The Dog-X Diamante was designed by the crafters at Megabass with input from tournament fishing professionals who were trying to address some of the inherent problems with topwaters. There are several common problems you find fishing topwaters, and it doesn’t necessarily mean the other lures are bad as much as it is the nature of that style of fishing.
Video of Megabass Dog-X Diamante in Action
For one bass trying to hit topwaters do it with a lot of speed and force. Which means they miss a lot and get the bait awkwardly at times. So you need to design the bait so that it hooks up better. That was high on the list for the Diamante.
Also when fishing topwaters, you generally need to make very long casts. Your odds increased dramatically of catching fish on topwaters, especially the clearer the water, if you stay as far away from the fish as possible and don’t put them on guard as much. So the bait needs to be very aerodynamic and weighted properly. Also high on the design list for the Diamante.

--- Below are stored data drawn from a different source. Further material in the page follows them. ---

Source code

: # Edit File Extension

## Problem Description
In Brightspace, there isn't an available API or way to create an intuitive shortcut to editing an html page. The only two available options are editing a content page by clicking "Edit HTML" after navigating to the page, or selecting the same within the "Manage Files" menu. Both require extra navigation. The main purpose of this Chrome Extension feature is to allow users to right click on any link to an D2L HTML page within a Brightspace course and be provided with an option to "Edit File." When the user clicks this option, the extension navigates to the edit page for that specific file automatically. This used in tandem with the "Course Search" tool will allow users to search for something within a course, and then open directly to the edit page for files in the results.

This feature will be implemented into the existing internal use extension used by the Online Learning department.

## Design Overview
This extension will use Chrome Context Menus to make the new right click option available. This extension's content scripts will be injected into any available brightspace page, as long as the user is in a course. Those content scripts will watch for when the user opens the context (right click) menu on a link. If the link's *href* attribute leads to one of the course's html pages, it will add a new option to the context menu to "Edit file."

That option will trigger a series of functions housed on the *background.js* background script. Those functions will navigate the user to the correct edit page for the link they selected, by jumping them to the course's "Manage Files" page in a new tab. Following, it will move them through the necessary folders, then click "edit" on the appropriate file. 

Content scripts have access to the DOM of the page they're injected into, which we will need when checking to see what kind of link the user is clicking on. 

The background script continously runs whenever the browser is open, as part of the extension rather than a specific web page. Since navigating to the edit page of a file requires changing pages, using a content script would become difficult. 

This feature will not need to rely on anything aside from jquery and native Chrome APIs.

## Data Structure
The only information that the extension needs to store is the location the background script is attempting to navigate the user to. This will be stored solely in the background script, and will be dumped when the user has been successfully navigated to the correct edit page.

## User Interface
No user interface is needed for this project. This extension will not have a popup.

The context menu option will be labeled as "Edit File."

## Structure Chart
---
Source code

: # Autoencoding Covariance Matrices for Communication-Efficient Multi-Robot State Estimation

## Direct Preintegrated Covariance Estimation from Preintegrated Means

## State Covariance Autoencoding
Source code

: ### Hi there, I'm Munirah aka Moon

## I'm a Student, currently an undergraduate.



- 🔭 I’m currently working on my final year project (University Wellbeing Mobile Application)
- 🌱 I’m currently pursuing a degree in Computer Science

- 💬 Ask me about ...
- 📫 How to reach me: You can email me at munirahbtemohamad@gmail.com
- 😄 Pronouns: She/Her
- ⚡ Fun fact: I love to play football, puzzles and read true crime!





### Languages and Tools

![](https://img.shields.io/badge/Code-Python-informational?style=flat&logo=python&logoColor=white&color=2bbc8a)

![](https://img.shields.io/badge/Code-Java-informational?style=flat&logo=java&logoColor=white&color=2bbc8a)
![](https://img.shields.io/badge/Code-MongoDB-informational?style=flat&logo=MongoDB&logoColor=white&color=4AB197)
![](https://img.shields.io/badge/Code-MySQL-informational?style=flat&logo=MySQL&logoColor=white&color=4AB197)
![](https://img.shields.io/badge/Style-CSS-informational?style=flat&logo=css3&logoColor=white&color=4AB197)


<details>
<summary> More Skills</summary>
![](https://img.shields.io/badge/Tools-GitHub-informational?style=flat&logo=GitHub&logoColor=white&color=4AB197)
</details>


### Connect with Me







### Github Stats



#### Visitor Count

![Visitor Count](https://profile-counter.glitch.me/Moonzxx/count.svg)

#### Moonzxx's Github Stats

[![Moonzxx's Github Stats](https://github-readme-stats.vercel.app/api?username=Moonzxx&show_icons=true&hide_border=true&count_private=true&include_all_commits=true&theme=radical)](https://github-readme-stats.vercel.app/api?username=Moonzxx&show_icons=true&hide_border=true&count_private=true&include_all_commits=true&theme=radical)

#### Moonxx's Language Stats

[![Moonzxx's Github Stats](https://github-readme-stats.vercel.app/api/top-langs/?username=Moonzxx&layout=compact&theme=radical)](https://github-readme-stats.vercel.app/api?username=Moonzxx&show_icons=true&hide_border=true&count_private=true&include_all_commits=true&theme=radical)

And because of often making long casts with walking topwaters specifically, it’s generally more difficult to get the bait to start walking at first, and then you get your slack and rhythm going, and it starts walking easily and naturally. But you might have missed an opportunity to fool a bass at the end of a long cast. Finally, when the water is clear, you want to be able to walk it fast, and if it’s choppy, you want it to still be able to cut and dart while riding up and down on waves.
That’s a pretty tall order for one topwater bait.
Why You will Like the Megabass Dog-X Diamante
I was happy to find that the Dog-X Diamante delivered on several of the difficult facets of fishing topwater lures efficiently and effectively. I have now caught some pretty hefty bass on the lures and a lot of fish on them and have found several things unique about them in comparison to other topwaters.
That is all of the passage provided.